- _WHAT IS BEING ASKED_
Which lines below include the string "grid"? Please show each one.

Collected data
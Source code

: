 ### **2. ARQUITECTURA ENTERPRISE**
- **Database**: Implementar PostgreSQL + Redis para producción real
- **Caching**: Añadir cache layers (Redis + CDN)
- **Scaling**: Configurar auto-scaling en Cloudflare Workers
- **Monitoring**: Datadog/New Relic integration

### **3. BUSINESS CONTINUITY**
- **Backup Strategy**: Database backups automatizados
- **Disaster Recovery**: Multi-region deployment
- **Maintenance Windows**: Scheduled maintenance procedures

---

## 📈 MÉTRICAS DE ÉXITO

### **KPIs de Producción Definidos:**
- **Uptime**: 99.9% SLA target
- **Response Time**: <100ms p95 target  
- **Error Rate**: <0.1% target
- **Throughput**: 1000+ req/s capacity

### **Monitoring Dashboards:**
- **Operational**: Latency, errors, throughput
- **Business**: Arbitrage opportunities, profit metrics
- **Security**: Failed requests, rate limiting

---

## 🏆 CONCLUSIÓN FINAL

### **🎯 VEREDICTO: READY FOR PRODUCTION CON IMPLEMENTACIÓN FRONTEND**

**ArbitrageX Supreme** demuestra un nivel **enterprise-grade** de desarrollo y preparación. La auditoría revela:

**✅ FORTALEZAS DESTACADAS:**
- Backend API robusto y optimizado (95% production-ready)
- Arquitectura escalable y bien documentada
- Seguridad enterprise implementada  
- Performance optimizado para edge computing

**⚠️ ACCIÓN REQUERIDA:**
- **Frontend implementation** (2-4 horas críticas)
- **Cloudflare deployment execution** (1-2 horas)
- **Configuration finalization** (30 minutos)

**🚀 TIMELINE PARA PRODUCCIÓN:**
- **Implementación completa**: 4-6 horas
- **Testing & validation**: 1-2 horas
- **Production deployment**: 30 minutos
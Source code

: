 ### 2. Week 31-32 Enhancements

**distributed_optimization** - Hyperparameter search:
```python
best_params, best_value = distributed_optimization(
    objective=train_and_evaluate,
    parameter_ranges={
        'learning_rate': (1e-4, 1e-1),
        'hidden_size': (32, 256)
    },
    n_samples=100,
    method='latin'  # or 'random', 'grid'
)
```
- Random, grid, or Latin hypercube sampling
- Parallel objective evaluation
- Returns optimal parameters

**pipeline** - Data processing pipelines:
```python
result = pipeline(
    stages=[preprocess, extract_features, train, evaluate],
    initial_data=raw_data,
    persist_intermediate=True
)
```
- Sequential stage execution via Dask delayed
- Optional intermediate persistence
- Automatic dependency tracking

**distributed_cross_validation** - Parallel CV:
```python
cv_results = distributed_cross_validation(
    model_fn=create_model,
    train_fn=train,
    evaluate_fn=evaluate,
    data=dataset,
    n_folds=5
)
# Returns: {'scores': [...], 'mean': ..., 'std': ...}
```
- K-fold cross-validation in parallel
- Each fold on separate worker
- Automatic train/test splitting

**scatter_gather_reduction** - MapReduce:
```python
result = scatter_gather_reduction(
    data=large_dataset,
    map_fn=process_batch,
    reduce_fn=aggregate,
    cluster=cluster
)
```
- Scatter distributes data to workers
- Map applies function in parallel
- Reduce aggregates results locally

- _COMPLETED TASK_
    method='latin'  # or 'random', 'grid'
- Random, grid, or Latin hypercube sampling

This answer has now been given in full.